**** Material shown ****

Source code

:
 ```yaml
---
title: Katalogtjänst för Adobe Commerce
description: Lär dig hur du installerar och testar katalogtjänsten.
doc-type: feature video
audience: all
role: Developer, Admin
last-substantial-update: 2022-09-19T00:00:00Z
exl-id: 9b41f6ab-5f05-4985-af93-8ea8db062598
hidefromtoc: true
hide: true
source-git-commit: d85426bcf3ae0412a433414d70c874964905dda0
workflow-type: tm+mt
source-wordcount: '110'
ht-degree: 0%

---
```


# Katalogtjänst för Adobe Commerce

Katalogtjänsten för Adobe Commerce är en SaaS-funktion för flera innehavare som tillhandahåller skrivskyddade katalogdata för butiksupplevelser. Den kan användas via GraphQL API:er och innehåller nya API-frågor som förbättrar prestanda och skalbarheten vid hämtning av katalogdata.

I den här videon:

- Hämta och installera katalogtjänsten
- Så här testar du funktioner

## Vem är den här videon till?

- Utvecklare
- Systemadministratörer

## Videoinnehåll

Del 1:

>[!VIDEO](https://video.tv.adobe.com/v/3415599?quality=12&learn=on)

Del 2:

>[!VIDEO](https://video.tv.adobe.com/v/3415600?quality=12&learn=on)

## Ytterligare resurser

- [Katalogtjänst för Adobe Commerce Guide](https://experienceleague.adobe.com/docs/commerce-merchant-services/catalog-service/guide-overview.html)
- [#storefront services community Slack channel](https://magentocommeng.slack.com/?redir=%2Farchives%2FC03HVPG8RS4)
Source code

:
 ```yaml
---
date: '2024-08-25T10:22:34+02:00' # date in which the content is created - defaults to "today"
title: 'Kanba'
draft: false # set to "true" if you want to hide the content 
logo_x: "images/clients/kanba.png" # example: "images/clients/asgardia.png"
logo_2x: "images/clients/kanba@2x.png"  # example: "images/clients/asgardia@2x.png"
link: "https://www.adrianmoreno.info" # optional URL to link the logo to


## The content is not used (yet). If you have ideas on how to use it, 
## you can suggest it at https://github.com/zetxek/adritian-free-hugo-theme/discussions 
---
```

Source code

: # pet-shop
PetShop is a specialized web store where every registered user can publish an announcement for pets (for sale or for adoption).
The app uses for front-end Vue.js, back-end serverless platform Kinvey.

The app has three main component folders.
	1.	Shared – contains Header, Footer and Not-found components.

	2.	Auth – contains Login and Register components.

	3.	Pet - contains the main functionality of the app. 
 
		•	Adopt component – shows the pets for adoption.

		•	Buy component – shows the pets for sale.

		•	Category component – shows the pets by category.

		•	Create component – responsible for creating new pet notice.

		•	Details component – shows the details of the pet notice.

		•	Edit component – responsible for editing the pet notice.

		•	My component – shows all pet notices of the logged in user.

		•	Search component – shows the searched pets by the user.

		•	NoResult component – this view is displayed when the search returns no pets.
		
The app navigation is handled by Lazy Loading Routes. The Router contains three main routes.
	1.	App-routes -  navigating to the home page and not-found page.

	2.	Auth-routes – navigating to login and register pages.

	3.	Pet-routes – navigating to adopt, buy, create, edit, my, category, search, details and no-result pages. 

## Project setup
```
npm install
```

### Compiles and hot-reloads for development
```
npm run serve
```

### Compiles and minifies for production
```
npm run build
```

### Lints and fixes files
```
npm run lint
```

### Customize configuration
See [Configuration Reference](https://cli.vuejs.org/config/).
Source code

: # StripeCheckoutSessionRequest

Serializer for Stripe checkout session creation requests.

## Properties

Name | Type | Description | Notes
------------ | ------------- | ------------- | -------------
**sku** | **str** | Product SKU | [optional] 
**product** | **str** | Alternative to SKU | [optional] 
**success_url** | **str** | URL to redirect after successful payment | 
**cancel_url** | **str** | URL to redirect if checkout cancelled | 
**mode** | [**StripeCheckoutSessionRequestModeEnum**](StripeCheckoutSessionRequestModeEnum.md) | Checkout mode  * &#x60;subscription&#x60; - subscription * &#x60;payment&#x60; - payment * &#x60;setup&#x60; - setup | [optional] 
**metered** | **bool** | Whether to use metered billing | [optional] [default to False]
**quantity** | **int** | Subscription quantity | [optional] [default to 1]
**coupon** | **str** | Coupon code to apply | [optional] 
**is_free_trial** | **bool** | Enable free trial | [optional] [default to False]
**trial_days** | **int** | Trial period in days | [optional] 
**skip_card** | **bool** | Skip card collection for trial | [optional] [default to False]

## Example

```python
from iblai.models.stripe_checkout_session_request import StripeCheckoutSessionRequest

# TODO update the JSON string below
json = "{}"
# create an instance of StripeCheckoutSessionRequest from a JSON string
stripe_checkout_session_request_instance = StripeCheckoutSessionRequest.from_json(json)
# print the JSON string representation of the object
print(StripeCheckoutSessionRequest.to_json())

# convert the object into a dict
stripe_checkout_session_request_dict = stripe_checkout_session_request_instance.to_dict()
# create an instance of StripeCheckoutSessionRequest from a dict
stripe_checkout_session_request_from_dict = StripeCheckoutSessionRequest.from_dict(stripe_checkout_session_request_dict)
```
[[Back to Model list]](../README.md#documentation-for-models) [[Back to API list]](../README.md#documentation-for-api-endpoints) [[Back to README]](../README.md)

****

Work to complete: Retype every line of the material above without altering anything.

Task solution:
Source code

:
 ```yaml
---
title: Katalogtjänst för Adobe Commerce
description: Lär dig hur du installerar och testar katalogtjänsten.
doc-type: feature video
audience: all
role: Developer, Admin
last-substantial-update: 2022-09-19T00:00:00Z
exl-id: 9b41f6ab-5f05-4985-af93-8ea8db062598
hidefromtoc: true
hide: true
source-git-commit: d85426bcf3ae0412a433414d70c874964905dda0
workflow-type: tm+mt
source-wordcount: '110'
ht-degree: 0%

---
```


# Katalogtjänst för Adobe Commerce

Katalogtjänsten för Adobe Commerce är en SaaS-funktion för flera innehavare som tillhandahåller skrivskyddade katalogdata för butiksupplevelser. Den kan användas via GraphQL API:er och innehåller nya API-frågor som förbättrar prestanda och skalbarheten vid hämtning av katalogdata.

I den här videon:

- Hämta och installera katalogtjänsten
- Så här testar du funktioner

## Vem är den här videon till?

- Utvecklare
- Systemadministratörer

## Videoinnehåll

Del 1:

>[!VIDEO](https://video.tv.adobe.com/v/3415599?quality=12&learn=on)

Del 2:

>[!VIDEO](https://video.tv.adobe.com/v/3415600?quality=12&learn=on)

## Ytterligare resurser

- [Katalogtjänst för Adobe Commerce Guide](https://experienceleague.adobe.com/docs/commerce-merchant-services/catalog-service/guide-overview.html)
- [#storefront services community Slack channel](https://magentocommeng.slack.com/?redir=%2Farchives%2FC03HVPG8RS4)
Source code

:
 ```yaml
---
date: '2024-08-25T10:22:34+02:00' # date in which the content is created - defaults to "today"
title: 'Kanba'
draft: false # set to "true" if you want to hide the content 
logo_x: "images/clients/kanba.png" # example: "images/clients/asgardia.png"
logo_2x: "images/clients/kanba@2x.png"  # example: "images/clients/asgardia@2x.png"
link: "https://www.adrianmoreno.info" # optional URL to link the logo to


## The content is not used (yet). If you have ideas on how to use it, 
## you can suggest it at https://github.com/zetxek/adritian-free-hugo-theme/discussions 
---
```

Source code

: # pet-shop
PetShop is a specialized web store where every registered user can publish an announcement for pets (for sale or for adoption).
The app uses for front-end Vue.js, back-end serverless platform Kinvey.

The app has three main component folders.
	1.	Shared – contains Header, Footer and Not-found components.

	2.	Auth – contains Login and Register components.

	3.	Pet - contains the main functionality of the app. 
 
		•	Adopt component – shows the pets for adoption.

		•	Buy component – shows the pets for sale.

		•	Category component – shows the pets by category.

		•	Create component – responsible for creating new pet notice.

		•	Details component – shows the details of the pet notice.

		•	Edit component – responsible for editing the pet notice.

		•	My component – shows all pet notices of the logged in user.

		•	Search component – shows the searched pets by the user.

		•	NoResult component – this view is displayed when the search returns no pets.
		
The app navigation is handled by Lazy Loading Routes. The Router contains three main routes.
	1.	App-routes -  navigating to the home page and not-found page.

	2.	Auth-routes – navigating to login and register pages.

	3.	Pet-routes – navigating to adopt, buy, create, edit, my, category, search, details and no-result pages. 

## Project setup
```
npm install
```

### Compiles and hot-reloads for development
```
npm run serve
```

### Compiles and minifies for production
```
npm run build
```

### Lints and fixes files
```
npm run lint
```

### Customize configuration
See [Configuration Reference](https://cli.vuejs.org/config/).
Source code

: # StripeCheckoutSessionRequest

Serializer for Stripe checkout session creation requests.

## Properties

Name | Type | Description | Notes
------------ | ------------- | ------------- | -------------
**sku** | **str** | Product SKU | [optional] 
**product** | **str** | Alternative to SKU | [optional] 
**success_url** | **str** | URL to redirect after successful payment | 
**cancel_url** | **str** | URL to redirect if checkout cancelled | 
**mode** | [**StripeCheckoutSessionRequestModeEnum**](StripeCheckoutSessionRequestModeEnum.md) | Checkout mode  * &#x60;subscription&#x60; - subscription * &#x60;payment&#x60; - payment * &#x60;setup&#x60; - setup | [optional] 
**metered** | **bool** | Whether to use metered billing | [optional] [default to False]
**quantity** | **int** | Subscription quantity | [optional] [default to 1]
**coupon** | **str** | Coupon code to apply | [optional] 
**is_free_trial** | **bool** | Enable free trial | [optional] [default to False]
**trial_days** | **int** | Trial period in days | [optional] 
**skip_card** | **bool** | Skip card collection for trial | [optional] [default to False]

## Example

```python
from iblai.models.stripe_checkout_session_request import StripeCheckoutSessionRequest

# TODO update the JSON string below
json = "{}"
# create an instance of StripeCheckoutSessionRequest from a JSON string
stripe_checkout_session_request_instance = StripeCheckoutSessionRequest.from_json(json)
# print the JSON string representation of the object
print(StripeCheckoutSessionRequest.to_json())

# convert the object into a dict
stripe_checkout_session_request_dict = stripe_checkout_session_request_instance.to_dict()
# create an instance of StripeCheckoutSessionRequest from a dict
stripe_checkout_session_request_from_dict = StripeCheckoutSessionRequest.from_dict(stripe_checkout_session_request_dict)
```
[[Back to Model list]](../README.md#documentation-for-models) [[Back to API list]](../README.md#documentation-for-api-endpoints) [[Back to README]](../README.md)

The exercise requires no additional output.